▸ Available data:
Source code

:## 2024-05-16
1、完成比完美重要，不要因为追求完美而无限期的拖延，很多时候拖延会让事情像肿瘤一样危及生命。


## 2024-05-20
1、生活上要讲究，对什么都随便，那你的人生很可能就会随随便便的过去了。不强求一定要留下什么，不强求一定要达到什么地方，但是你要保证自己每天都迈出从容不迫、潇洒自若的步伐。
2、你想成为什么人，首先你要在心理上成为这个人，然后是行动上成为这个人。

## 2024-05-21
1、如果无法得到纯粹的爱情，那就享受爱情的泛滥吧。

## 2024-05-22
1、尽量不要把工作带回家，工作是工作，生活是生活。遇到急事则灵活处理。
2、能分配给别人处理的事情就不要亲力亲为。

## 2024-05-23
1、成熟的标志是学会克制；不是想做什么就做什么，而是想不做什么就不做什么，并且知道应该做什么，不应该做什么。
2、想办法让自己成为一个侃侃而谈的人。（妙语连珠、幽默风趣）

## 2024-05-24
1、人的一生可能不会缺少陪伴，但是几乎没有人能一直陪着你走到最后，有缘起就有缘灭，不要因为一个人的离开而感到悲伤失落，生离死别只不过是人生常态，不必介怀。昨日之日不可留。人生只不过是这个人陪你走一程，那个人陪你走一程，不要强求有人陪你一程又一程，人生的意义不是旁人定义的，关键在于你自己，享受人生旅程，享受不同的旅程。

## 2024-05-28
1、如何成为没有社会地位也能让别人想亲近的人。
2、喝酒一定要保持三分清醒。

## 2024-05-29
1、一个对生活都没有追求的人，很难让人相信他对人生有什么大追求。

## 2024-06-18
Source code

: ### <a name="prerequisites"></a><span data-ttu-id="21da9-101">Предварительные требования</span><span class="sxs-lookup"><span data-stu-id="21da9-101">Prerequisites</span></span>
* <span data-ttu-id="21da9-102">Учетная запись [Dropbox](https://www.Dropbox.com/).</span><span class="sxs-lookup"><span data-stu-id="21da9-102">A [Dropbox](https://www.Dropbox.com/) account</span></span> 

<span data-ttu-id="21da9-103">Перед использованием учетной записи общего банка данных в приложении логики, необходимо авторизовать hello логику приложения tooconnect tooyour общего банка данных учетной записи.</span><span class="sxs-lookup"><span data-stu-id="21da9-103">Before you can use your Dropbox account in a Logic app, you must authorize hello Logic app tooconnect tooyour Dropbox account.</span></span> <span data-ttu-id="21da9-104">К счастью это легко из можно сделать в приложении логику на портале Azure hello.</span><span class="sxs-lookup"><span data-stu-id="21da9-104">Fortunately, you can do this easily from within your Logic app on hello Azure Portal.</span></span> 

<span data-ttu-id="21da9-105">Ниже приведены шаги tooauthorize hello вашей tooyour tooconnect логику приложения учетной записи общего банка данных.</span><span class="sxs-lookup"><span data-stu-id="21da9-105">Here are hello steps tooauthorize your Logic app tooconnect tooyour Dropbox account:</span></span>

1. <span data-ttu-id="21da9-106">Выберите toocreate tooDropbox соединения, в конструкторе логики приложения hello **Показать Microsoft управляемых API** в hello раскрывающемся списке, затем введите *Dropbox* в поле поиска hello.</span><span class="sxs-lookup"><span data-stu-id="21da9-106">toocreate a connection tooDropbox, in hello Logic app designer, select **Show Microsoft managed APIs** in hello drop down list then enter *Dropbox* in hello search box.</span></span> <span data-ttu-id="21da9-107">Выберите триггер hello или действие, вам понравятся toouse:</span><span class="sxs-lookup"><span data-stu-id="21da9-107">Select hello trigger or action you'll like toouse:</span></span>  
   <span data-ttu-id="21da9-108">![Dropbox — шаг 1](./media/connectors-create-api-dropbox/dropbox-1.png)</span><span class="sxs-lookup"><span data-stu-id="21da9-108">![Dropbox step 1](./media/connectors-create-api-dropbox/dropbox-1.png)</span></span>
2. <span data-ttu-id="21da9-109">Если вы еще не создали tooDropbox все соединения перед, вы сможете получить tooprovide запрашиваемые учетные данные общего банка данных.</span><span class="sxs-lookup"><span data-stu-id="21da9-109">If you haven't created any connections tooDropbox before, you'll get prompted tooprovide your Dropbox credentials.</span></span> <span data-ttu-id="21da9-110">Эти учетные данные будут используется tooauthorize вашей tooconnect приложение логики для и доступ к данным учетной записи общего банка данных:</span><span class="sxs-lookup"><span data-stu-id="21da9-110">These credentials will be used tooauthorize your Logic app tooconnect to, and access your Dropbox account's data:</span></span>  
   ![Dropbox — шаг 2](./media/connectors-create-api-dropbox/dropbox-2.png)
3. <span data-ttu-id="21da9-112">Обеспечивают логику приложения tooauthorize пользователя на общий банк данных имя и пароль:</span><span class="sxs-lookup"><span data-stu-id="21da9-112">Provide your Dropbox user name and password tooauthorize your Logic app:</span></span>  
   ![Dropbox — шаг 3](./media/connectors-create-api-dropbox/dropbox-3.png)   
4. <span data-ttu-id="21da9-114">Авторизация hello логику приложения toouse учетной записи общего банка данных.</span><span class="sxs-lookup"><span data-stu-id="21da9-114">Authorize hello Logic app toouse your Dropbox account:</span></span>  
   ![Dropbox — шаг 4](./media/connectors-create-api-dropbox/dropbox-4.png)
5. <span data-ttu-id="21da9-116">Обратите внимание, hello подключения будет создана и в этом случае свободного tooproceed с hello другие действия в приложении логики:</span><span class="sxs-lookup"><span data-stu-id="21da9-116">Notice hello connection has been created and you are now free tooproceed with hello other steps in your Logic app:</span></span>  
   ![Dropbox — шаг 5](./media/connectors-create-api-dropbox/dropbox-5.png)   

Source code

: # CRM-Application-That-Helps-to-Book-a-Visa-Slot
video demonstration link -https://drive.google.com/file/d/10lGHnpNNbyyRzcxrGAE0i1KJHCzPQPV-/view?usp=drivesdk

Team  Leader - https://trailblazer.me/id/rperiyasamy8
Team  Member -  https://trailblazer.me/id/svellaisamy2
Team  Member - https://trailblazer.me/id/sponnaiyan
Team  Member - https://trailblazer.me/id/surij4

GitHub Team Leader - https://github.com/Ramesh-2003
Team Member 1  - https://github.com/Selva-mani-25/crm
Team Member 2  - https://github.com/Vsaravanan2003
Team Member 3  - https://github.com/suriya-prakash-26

▸ Your goal: Extract the data exactly as given.

▸ Result for this exercise:
Source code

:## 2024-05-16
1、完成比完美重要，不要因为追求完美而无限期的拖延，很多时候拖延会让事情像肿瘤一样危及生命。


## 2024-05-20
1、生活上要讲究，对什么都随便，那你的人生很可能就会随随便便的过去了。不强求一定要留下什么，不强求一定要达到什么地方，但是你要保证自己每天都迈出从容不迫、潇洒自若的步伐。
2、你想成为什么人，首先你要在心理上成为这个人，然后是行动上成为这个人。

## 2024-05-21
1、如果无法得到纯粹的爱情，那就享受爱情的泛滥吧。

## 2024-05-22
1、尽量不要把工作带回家，工作是工作，生活是生活。遇到急事则灵活处理。
2、能分配给别人处理的事情就不要亲力亲为。

## 2024-05-23
1、成熟的标志是学会克制；不是想做什么就做什么，而是想不做什么就不做什么，并且知道应该做什么，不应该做什么。
2、想办法让自己成为一个侃侃而谈的人。（妙语连珠、幽默风趣）

## 2024-05-24
1、人的一生可能不会缺少陪伴，但是几乎没有人能一直陪着你走到最后，有缘起就有缘灭，不要因为一个人的离开而感到悲伤失落，生离死别只不过是人生常态，不必介怀。昨日之日不可留。人生只不过是这个人陪你走一程，那个人陪你走一程，不要强求有人陪你一程又一程，人生的意义不是旁人定义的，关键在于你自己，享受人生旅程，享受不同的旅程。

## 2024-05-28
1、如何成为没有社会地位也能让别人想亲近的人。
2、喝酒一定要保持三分清醒。

## 2024-05-29
1、一个对生活都没有追求的人，很难让人相信他对人生有什么大追求。

## 2024-06-18
Source code

: ### <a name="prerequisites"></a><span data-ttu-id="21da9-101">Предварительные требования</span><span class="sxs-lookup"><span data-stu-id="21da9-101">Prerequisites</span></span>
* <span data-ttu-id="21da9-102">Учетная запись [Dropbox](https://www.Dropbox.com/).</span><span class="sxs-lookup"><span data-stu-id="21da9-102">A [Dropbox](https://www.Dropbox.com/) account</span></span> 

<span data-ttu-id="21da9-103">Перед использованием учетной записи общего банка данных в приложении логики, необходимо авторизовать hello логику приложения tooconnect tooyour общего банка данных учетной записи.</span><span class="sxs-lookup"><span data-stu-id="21da9-103">Before you can use your Dropbox account in a Logic app, you must authorize hello Logic app tooconnect tooyour Dropbox account.</span></span> <span data-ttu-id="21da9-104">К счастью это легко из можно сделать в приложении логику на портале Azure hello.</span><span class="sxs-lookup"><span data-stu-id="21da9-104">Fortunately, you can do this easily from within your Logic app on hello Azure Portal.</span></span> 

<span data-ttu-id="21da9-105">Ниже приведены шаги tooauthorize hello вашей tooyour tooconnect логику приложения учетной записи общего банка данных.</span><span class="sxs-lookup"><span data-stu-id="21da9-105">Here are hello steps tooauthorize your Logic app tooconnect tooyour Dropbox account:</span></span>

1. <span data-ttu-id="21da9-106">Выберите toocreate tooDropbox соединения, в конструкторе логики приложения hello **Показать Microsoft управляемых API** в hello раскрывающемся списке, затем введите *Dropbox* в поле поиска hello.</span><span class="sxs-lookup"><span data-stu-id="21da9-106">toocreate a connection tooDropbox, in hello Logic app designer, select **Show Microsoft managed APIs** in hello drop down list then enter *Dropbox* in hello search box.</span></span> <span data-ttu-id="21da9-107">Выберите триггер hello или действие, вам понравятся toouse:</span><span class="sxs-lookup"><span data-stu-id="21da9-107">Select hello trigger or action you'll like toouse:</span></span>  
   <span data-ttu-id="21da9-108">![Dropbox — шаг 1](./media/connectors-create-api-dropbox/dropbox-1.png)</span><span class="sxs-lookup"><span data-stu-id="21da9-108">![Dropbox step 1](./media/connectors-create-api-dropbox/dropbox-1.png)</span></span>
2. <span data-ttu-id="21da9-109">Если вы еще не создали tooDropbox все соединения перед, вы сможете получить tooprovide запрашиваемые учетные данные общего банка данных.</span><span class="sxs-lookup"><span data-stu-id="21da9-109">If you haven't created any connections tooDropbox before, you'll get prompted tooprovide your Dropbox credentials.</span></span> <span data-ttu-id="21da9-110">Эти учетные данные будут используется tooauthorize вашей tooconnect приложение логики для и доступ к данным учетной записи общего банка данных:</span><span class="sxs-lookup"><span data-stu-id="21da9-110">These credentials will be used tooauthorize your Logic app tooconnect to, and access your Dropbox account's data:</span></span>  
   ![Dropbox — шаг 2](./media/connectors-create-api-dropbox/dropbox-2.png)
3. <span data-ttu-id="21da9-112">Обеспечивают логику приложения tooauthorize пользователя на общий банк данных имя и пароль:</span><span class="sxs-lookup"><span data-stu-id="21da9-112">Provide your Dropbox user name and password tooauthorize your Logic app:</span></span>  
   ![Dropbox — шаг 3](./media/connectors-create-api-dropbox/dropbox-3.png)   
4. <span data-ttu-id="21da9-114">Авторизация hello логику приложения toouse учетной записи общего банка данных.</span><span class="sxs-lookup"><span data-stu-id="21da9-114">Authorize hello Logic app toouse your Dropbox account:</span></span>  
   ![Dropbox — шаг 4](./media/connectors-create-api-dropbox/dropbox-4.png)
5. <span data-ttu-id="21da9-116">Обратите внимание, hello подключения будет создана и в этом случае свободного tooproceed с hello другие действия в приложении логики:</span><span class="sxs-lookup"><span data-stu-id="21da9-116">Notice hello connection has been created and you are now free tooproceed with hello other steps in your Logic app:</span></span>  
   ![Dropbox — шаг 5](./media/connectors-create-api-dropbox/dropbox-5.png)   

Source code

: # CRM-Application-That-Helps-to-Book-a-Visa-Slot
video demonstration link -https://drive.google.com/file/d/10lGHnpNNbyyRzcxrGAE0i1KJHCzPQPV-/view?usp=drivesdk

Team  Leader - https://trailblazer.me/id/rperiyasamy8
Team  Member -  https://trailblazer.me/id/svellaisamy2
Team  Member - https://trailblazer.me/id/sponnaiyan
Team  Member - https://trailblazer.me/id/surij4

GitHub Team Leader - https://github.com/Ramesh-2003
Team Member 1  - https://github.com/Selva-mani-25/crm
Team Member 2  - https://github.com/Vsaravanan2003
Team Member 3  - https://github.com/suriya-prakash-26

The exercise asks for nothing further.